I have worked with corporations for over thirty years—both as an employee and an external organizational consultant—and have observed an increasing demand on work teams and individuals to find solutions, make decisions, and take action. This focus on action and results, woven into the fabric of our society, influences the amount of time we choose to allocate for exploring different perspectives, meaning, and possibility. Built into the landscape is an expectation of immediacy as the norm—e.g., packages “must” arrive by the next morning, and iPhone and Android users can Google anything, anytime, from any place.
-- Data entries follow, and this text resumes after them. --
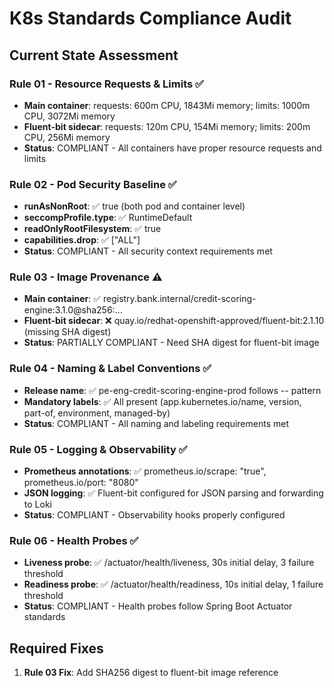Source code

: # K8s Standards Compliance Audit

## Current State Assessment

### Rule 01 - Resource Requests & Limits ✅
- **Main container**: requests: 600m CPU, 1843Mi memory; limits: 1000m CPU, 3072Mi memory
- **Fluent-bit sidecar**: requests: 120m CPU, 154Mi memory; limits: 200m CPU, 256Mi memory
- **Status**: COMPLIANT - All containers have proper resource requests and limits

### Rule 02 - Pod Security Baseline ✅
- **runAsNonRoot**: ✅ true (both pod and container level)
- **seccompProfile.type**: ✅ RuntimeDefault
- **readOnlyRootFilesystem**: ✅ true
- **capabilities.drop**: ✅ ["ALL"]
- **Status**: COMPLIANT - All security context requirements met

### Rule 03 - Image Provenance ⚠️
- **Main container**: ✅ registry.bank.internal/credit-scoring-engine:3.1.0@sha256:...
- **Fluent-bit sidecar**: ❌ quay.io/redhat-openshift-approved/fluent-bit:2.1.10 (missing SHA digest)
- **Status**: PARTIALLY COMPLIANT - Need SHA digest for fluent-bit image

### Rule 04 - Naming & Label Conventions ✅
- **Release name**: ✅ pe-eng-credit-scoring-engine-prod follows <team>-<app>-<env> pattern
- **Mandatory labels**: ✅ All present (app.kubernetes.io/name, version, part-of, environment, managed-by)
- **Status**: COMPLIANT - All naming and labeling requirements met

### Rule 05 - Logging & Observability ✅
- **Prometheus annotations**: ✅ prometheus.io/scrape: "true", prometheus.io/port: "8080"
- **JSON logging**: ✅ Fluent-bit configured for JSON parsing and forwarding to Loki
- **Status**: COMPLIANT - Observability hooks properly configured

### Rule 06 - Health Probes ✅
- **Liveness probe**: ✅ /actuator/health/liveness, 30s initial delay, 3 failure threshold
- **Readiness probe**: ✅ /actuator/health/readiness, 10s initial delay, 1 failure threshold
- **Status**: COMPLIANT - Health probes follow Spring Boot Actuator standards

## Required Fixes

1. **Rule 03 Fix**: Add SHA256 digest to fluent-bit image reference
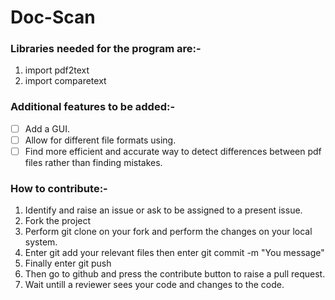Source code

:# Doc-Scan

### Libraries needed for the program are:-

1. import pdf2text
2. import comparetext

### Additional features to be added:-

- [ ] Add a GUI.
- [ ] Allow for different file formats using.
- [ ] Find more efficient and accurate way to detect differences between pdf files rather than finding mistakes.

### How to contribute:-

1. Identify and raise an issue or ask to be assigned to a present issue.
2. Fork the project
3. Perform git clone on your fork and perform the changes on your local system.
4. Enter git add your relevant files then enter git commit -m "You message"
5. Finally enter git push
6. Then go to github and press the contribute button to raise a pull request.
7. Wait untill a reviewer sees your code and changes to the code.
The “express” mentality now drives the pressure we experience in an accelerated world.

The tradeoff: In the whirlwind of “busy-ness” and swift decision making and action, time for reflection is often minimized. This reduction can have a significant impact on the outcome. Reflection time, for teams and individuals, provides a powerful opportunity to live in the question, to imagine, to innovate; for teams, it provides opportunity to wonder and discover together and to expand the range of possibility.

As someone who has historically sought closure on issues and decisions, I acknowledge that it might feel “messy” to some to live in the question. I like it when packages are tied up with neat little bows! Yet in thinking back about previous problem solving processes, some of my richest learning experiences and most effective outcomes grew out of a more protracted exploration that held open the time and space for reflection.

In my professional role, I rely on the power of questions to support my clients in their journey of discovery and growth. With teams, I often use an inquiry process to help them shift their focus from answers and outcomes to questions and discovery. The ground rules for the process help team members communicate through questions, taking time to suspend judgment and assumptions and expand their collective thinking. I’ve witnessed some amazing breakthroughs during this expansive process. Some team members find it awkward initially, because people are used to generating answers—not generating and staying in the questions; but they soon adapt and have meaningful dialogue.

With my individual coaching clients, I ask provocative questions to prompt them to look inward for their truth, their direction, and their strength…and to identify and challenge their core beliefs and thoughts stemming from those beliefs.

Questions serve to slow us down and allow us to shift from “doing” to “being” in the present moment. In the many present moments of our daily lives, is it possible to create a balance between speed and time for reflection, between action and inspiration? How might our lives, or our results, be different—what awareness and opportunities might we discover—if we choose to live more in the uncertainty of the question, to explore “what if” or “what else”?